WORK TO BE COMPLETED
In full and unchanged, set down the entries that follow, with no images.

Saved data entries
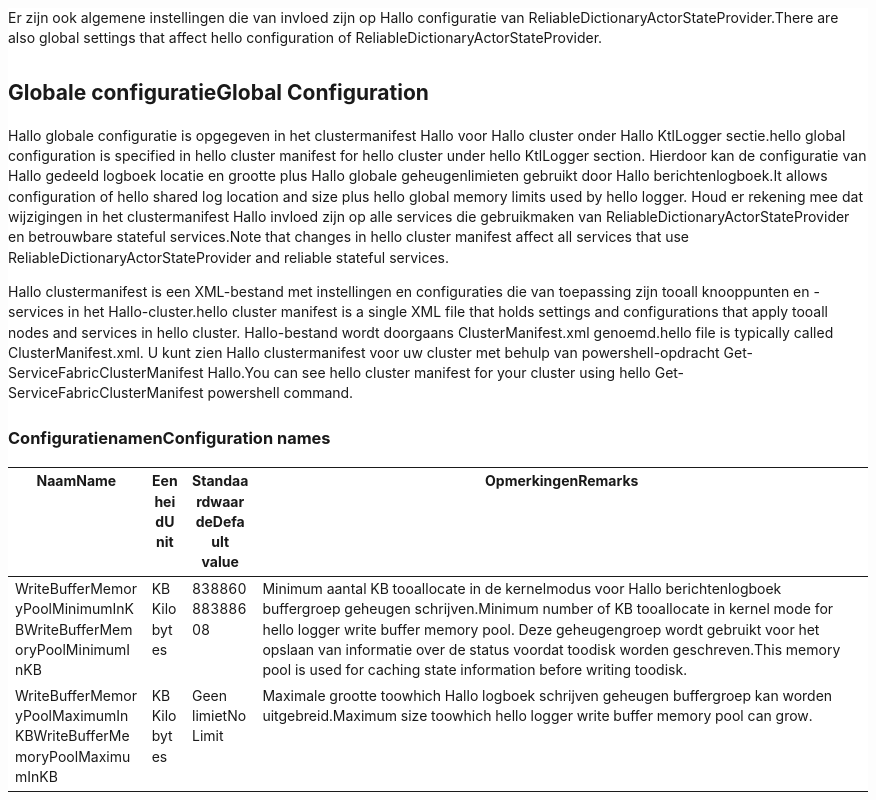 <span data-ttu-id="5411d-107">Er zijn ook algemene instellingen die van invloed zijn op Hallo configuratie van ReliableDictionaryActorStateProvider.</span><span class="sxs-lookup"><span data-stu-id="5411d-107">There are also global settings that affect hello configuration of ReliableDictionaryActorStateProvider.</span></span>

## <a name="global-configuration"></a><span data-ttu-id="5411d-108">Globale configuratie</span><span class="sxs-lookup"><span data-stu-id="5411d-108">Global Configuration</span></span>
<span data-ttu-id="5411d-109">Hallo globale configuratie is opgegeven in het clustermanifest Hallo voor Hallo cluster onder Hallo KtlLogger sectie.</span><span class="sxs-lookup"><span data-stu-id="5411d-109">hello global configuration is specified in hello cluster manifest for hello cluster under hello KtlLogger section.</span></span> <span data-ttu-id="5411d-110">Hierdoor kan de configuratie van Hallo gedeeld logboek locatie en grootte plus Hallo globale geheugenlimieten gebruikt door Hallo berichtenlogboek.</span><span class="sxs-lookup"><span data-stu-id="5411d-110">It allows configuration of hello shared log location and size plus hello global memory limits used by hello logger.</span></span> <span data-ttu-id="5411d-111">Houd er rekening mee dat wijzigingen in het clustermanifest Hallo invloed zijn op alle services die gebruikmaken van ReliableDictionaryActorStateProvider en betrouwbare stateful services.</span><span class="sxs-lookup"><span data-stu-id="5411d-111">Note that changes in hello cluster manifest affect all services that use ReliableDictionaryActorStateProvider and reliable stateful services.</span></span>

<span data-ttu-id="5411d-112">Hallo clustermanifest is een XML-bestand met instellingen en configuraties die van toepassing zijn tooall knooppunten en -services in het Hallo-cluster.</span><span class="sxs-lookup"><span data-stu-id="5411d-112">hello cluster manifest is a single XML file that holds settings and configurations that apply tooall nodes and services in hello cluster.</span></span> <span data-ttu-id="5411d-113">Hallo-bestand wordt doorgaans ClusterManifest.xml genoemd.</span><span class="sxs-lookup"><span data-stu-id="5411d-113">hello file is typically called ClusterManifest.xml.</span></span> <span data-ttu-id="5411d-114">U kunt zien Hallo clustermanifest voor uw cluster met behulp van powershell-opdracht Get-ServiceFabricClusterManifest Hallo.</span><span class="sxs-lookup"><span data-stu-id="5411d-114">You can see hello cluster manifest for your cluster using hello Get-ServiceFabricClusterManifest powershell command.</span></span>

### <a name="configuration-names"></a><span data-ttu-id="5411d-115">Configuratienamen</span><span class="sxs-lookup"><span data-stu-id="5411d-115">Configuration names</span></span>
| <span data-ttu-id="5411d-116">Naam</span><span class="sxs-lookup"><span data-stu-id="5411d-116">Name</span></span> | <span data-ttu-id="5411d-117">Eenheid</span><span class="sxs-lookup"><span data-stu-id="5411d-117">Unit</span></span> | <span data-ttu-id="5411d-118">Standaardwaarde</span><span class="sxs-lookup"><span data-stu-id="5411d-118">Default value</span></span> | <span data-ttu-id="5411d-119">Opmerkingen</span><span class="sxs-lookup"><span data-stu-id="5411d-119">Remarks</span></span> |
| --- | --- | --- | --- |
| <span data-ttu-id="5411d-120">WriteBufferMemoryPoolMinimumInKB</span><span class="sxs-lookup"><span data-stu-id="5411d-120">WriteBufferMemoryPoolMinimumInKB</span></span> |<span data-ttu-id="5411d-121">KB</span><span class="sxs-lookup"><span data-stu-id="5411d-121">Kilobytes</span></span> |<span data-ttu-id="5411d-122">8388608</span><span class="sxs-lookup"><span data-stu-id="5411d-122">8388608</span></span> |<span data-ttu-id="5411d-123">Minimum aantal KB tooallocate in de kernelmodus voor Hallo berichtenlogboek buffergroep geheugen schrijven.</span><span class="sxs-lookup"><span data-stu-id="5411d-123">Minimum number of KB tooallocate in kernel mode for hello logger write buffer memory pool.</span></span> <span data-ttu-id="5411d-124">Deze geheugengroep wordt gebruikt voor het opslaan van informatie over de status voordat toodisk worden geschreven.</span><span class="sxs-lookup"><span data-stu-id="5411d-124">This memory pool is used for caching state information before writing toodisk.</span></span> |
| <span data-ttu-id="5411d-125">WriteBufferMemoryPoolMaximumInKB</span><span class="sxs-lookup"><span data-stu-id="5411d-125">WriteBufferMemoryPoolMaximumInKB</span></span> |<span data-ttu-id="5411d-126">KB</span><span class="sxs-lookup"><span data-stu-id="5411d-126">Kilobytes</span></span> |<span data-ttu-id="5411d-127">Geen limiet</span><span class="sxs-lookup"><span data-stu-id="5411d-127">No Limit</span></span> |<span data-ttu-id="5411d-128">Maximale grootte toowhich Hallo logboek schrijven geheugen buffergroep kan worden uitgebreid.</span><span class="sxs-lookup"><span data-stu-id="5411d-128">Maximum size toowhich hello logger write buffer memory pool can grow.</span></span> |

RESPONSE FOR THIS EXERCISE
 <span data-ttu-id="5411d-107">Er zijn ook algemene instellingen die van invloed zijn op Hallo configuratie van ReliableDictionaryActorStateProvider.</span><span class="sxs-lookup"><span data-stu-id="5411d-107">There are also global settings that affect hello configuration of ReliableDictionaryActorStateProvider.</span></span>

## <a name="global-configuration"></a><span data-ttu-id="5411d-108">Globale configuratie</span><span class="sxs-lookup"><span data-stu-id="5411d-108">Global Configuration</span></span>
<span data-ttu-id="5411d-109">Hallo globale configuratie is opgegeven in het clustermanifest Hallo voor Hallo cluster onder Hallo KtlLogger sectie.</span><span class="sxs-lookup"><span data-stu-id="5411d-109">hello global configuration is specified in hello cluster manifest for hello cluster under hello KtlLogger section.</span></span> <span data-ttu-id="5411d-110">Hierdoor kan de configuratie van Hallo gedeeld logboek locatie en grootte plus Hallo globale geheugenlimieten gebruikt door Hallo berichtenlogboek.</span><span class="sxs-lookup"><span data-stu-id="5411d-110">It allows configuration of hello shared log location and size plus hello global memory limits used by hello logger.</span></span> <span data-ttu-id="5411d-111">Houd er rekening mee dat wijzigingen in het clustermanifest Hallo invloed zijn op alle services die gebruikmaken van ReliableDictionaryActorStateProvider en betrouwbare stateful services.</span><span class="sxs-lookup"><span data-stu-id="5411d-111">Note that changes in hello cluster manifest affect all services that use ReliableDictionaryActorStateProvider and reliable stateful services.</span></span>

<span data-ttu-id="5411d-112">Hallo clustermanifest is een XML-bestand met instellingen en configuraties die van toepassing zijn tooall knooppunten en -services in het Hallo-cluster.</span><span class="sxs-lookup"><span data-stu-id="5411d-112">hello cluster manifest is a single XML file that holds settings and configurations that apply tooall nodes and services in hello cluster.</span></span> <span data-ttu-id="5411d-113">Hallo-bestand wordt doorgaans ClusterManifest.xml genoemd.</span><span class="sxs-lookup"><span data-stu-id="5411d-113">hello file is typically called ClusterManifest.xml.</span></span> <span data-ttu-id="5411d-114">U kunt zien Hallo clustermanifest voor uw cluster met behulp van powershell-opdracht Get-ServiceFabricClusterManifest Hallo.</span><span class="sxs-lookup"><span data-stu-id="5411d-114">You can see hello cluster manifest for your cluster using hello Get-ServiceFabricClusterManifest powershell command.</span></span>

### <a name="configuration-names"></a><span data-ttu-id="5411d-115">Configuratienamen</span><span class="sxs-lookup"><span data-stu-id="5411d-115">Configuration names</span></span>
| <span data-ttu-id="5411d-116">Naam</span><span class="sxs-lookup"><span data-stu-id="5411d-116">Name</span></span> | <span data-ttu-id="5411d-117">Eenheid</span><span class="sxs-lookup"><span data-stu-id="5411d-117">Unit</span></span> | <span data-ttu-id="5411d-118">Standaardwaarde</span><span class="sxs-lookup"><span data-stu-id="5411d-118">Default value</span></span> | <span data-ttu-id="5411d-119">Opmerkingen</span><span class="sxs-lookup"><span data-stu-id="5411d-119">Remarks</span></span> |
| --- | --- | --- | --- |
| <span data-ttu-id="5411d-120">WriteBufferMemoryPoolMinimumInKB</span><span class="sxs-lookup"><span data-stu-id="5411d-120">WriteBufferMemoryPoolMinimumInKB</span></span> |<span data-ttu-id="5411d-121">KB</span><span class="sxs-lookup"><span data-stu-id="5411d-121">Kilobytes</span></span> |<span data-ttu-id="5411d-122">8388608</span><span class="sxs-lookup"><span data-stu-id="5411d-122">8388608</span></span> |<span data-ttu-id="5411d-123">Minimum aantal KB tooallocate in de kernelmodus voor Hallo berichtenlogboek buffergroep geheugen schrijven.</span><span class="sxs-lookup"><span data-stu-id="5411d-123">Minimum number of KB tooallocate in kernel mode for hello logger write buffer memory pool.</span></span> <span data-ttu-id="5411d-124">Deze geheugengroep wordt gebruikt voor het opslaan van informatie over de status voordat toodisk worden geschreven.</span><span class="sxs-lookup"><span data-stu-id="5411d-124">This memory pool is used for caching state information before writing toodisk.</span></span> |
| <span data-ttu-id="5411d-125">WriteBufferMemoryPoolMaximumInKB</span><span class="sxs-lookup"><span data-stu-id="5411d-125">WriteBufferMemoryPoolMaximumInKB</span></span> |<span data-ttu-id="5411d-126">KB</span><span class="sxs-lookup"><span data-stu-id="5411d-126">Kilobytes</span></span> |<span data-ttu-id="5411d-127">Geen limiet</span><span class="sxs-lookup"><span data-stu-id="5411d-127">No Limit</span></span> |<span data-ttu-id="5411d-128">Maximale grootte toowhich Hallo logboek schrijven geheugen buffergroep kan worden uitgebreid.</span><span class="sxs-lookup"><span data-stu-id="5411d-128">Maximum size toowhich hello logger write buffer memory pool can grow.</span></span> |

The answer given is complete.